"If these Democrats really want to make it clear that any future U.S. interrogators who use brutal techniques should be prosecuted, then they should propose tough, clear new legislative language -- and take the political heat for it. Failure to do that will suggest that their attacks on Bush "torture" are driven more by political opportunism than by fidelity to law or human rights.
Let's compare Holder's January 15, 2009, Senate confirmation testimony and subsequent answers to written questions about waterboarding with relevant portions of the Margolis memo.

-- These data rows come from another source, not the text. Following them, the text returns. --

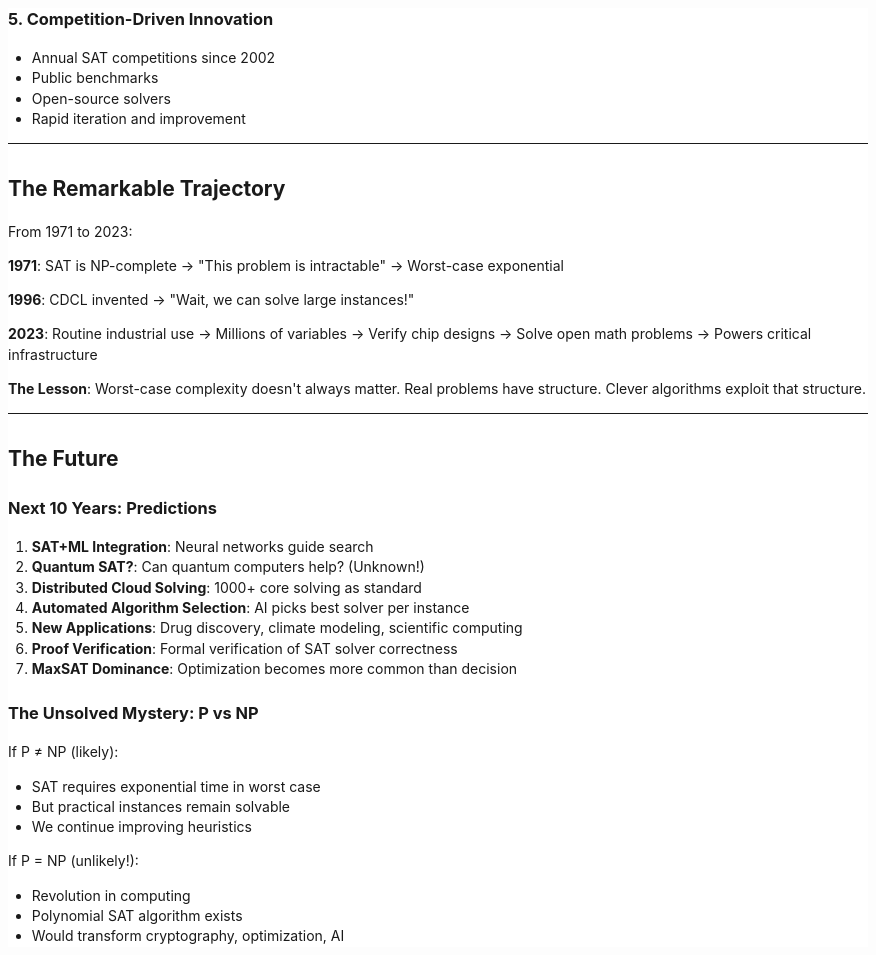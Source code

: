 ### 5. Competition-Driven Innovation
- Annual SAT competitions since 2002
- Public benchmarks
- Open-source solvers
- Rapid iteration and improvement

---

## The Remarkable Trajectory

From 1971 to 2023:

**1971**: SAT is NP-complete
→ "This problem is intractable"
→ Worst-case exponential

**1996**: CDCL invented
→ "Wait, we can solve large instances!"

**2023**: Routine industrial use
→ Millions of variables
→ Verify chip designs
→ Solve open math problems
→ Powers critical infrastructure

**The Lesson**: Worst-case complexity doesn't always matter. Real problems have structure. Clever algorithms exploit that structure.

---

## The Future

### Next 10 Years: Predictions

1. **SAT+ML Integration**: Neural networks guide search
2. **Quantum SAT?**: Can quantum computers help? (Unknown!)
3. **Distributed Cloud Solving**: 1000+ core solving as standard
4. **Automated Algorithm Selection**: AI picks best solver per instance
5. **New Applications**: Drug discovery, climate modeling, scientific computing
6. **Proof Verification**: Formal verification of SAT solver correctness
7. **MaxSAT Dominance**: Optimization becomes more common than decision

### The Unsolved Mystery: P vs NP

If P ≠ NP (likely):
- SAT requires exponential time in worst case
- But practical instances remain solvable
- We continue improving heuristics

If P = NP (unlikely!):
- Revolution in computing
- Polynomial SAT algorithm exists
- Would transform cryptography, optimization, AI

Holder: "If you look at the history of the use of that technique, used by the Khmer Rouge, used in the [Spanish] Inquisition, used by the Japanese, and prosecuted by us as war crimes -- we prosecuted our own soldiers for using it in Vietnam... waterboarding is torture.... It is clear, and has historically been uncontroversial, that waterboarding is a form of torture."
Margolis: The "historical examples of 'water torture' " used by the OPR to condemn Bybee and Yoo, including those cited by Holder, "are distinguishable from the [CIA's] proposed technique and were not analyzed under language similar to the torture statute."
In other words, Holder's historical examples prove nothing. They cited tortures far more brutal than the technique that the CIA proposed in 2002. They also involved laws that predated the 1994 legislation and imposed broader criminal prohibitions.
And, as Margolis could have added, those not-very-relevant examples have been almost the only scrap of legal analysis that Holder has ever offered to support his condemnations of the CIA's waterboarding."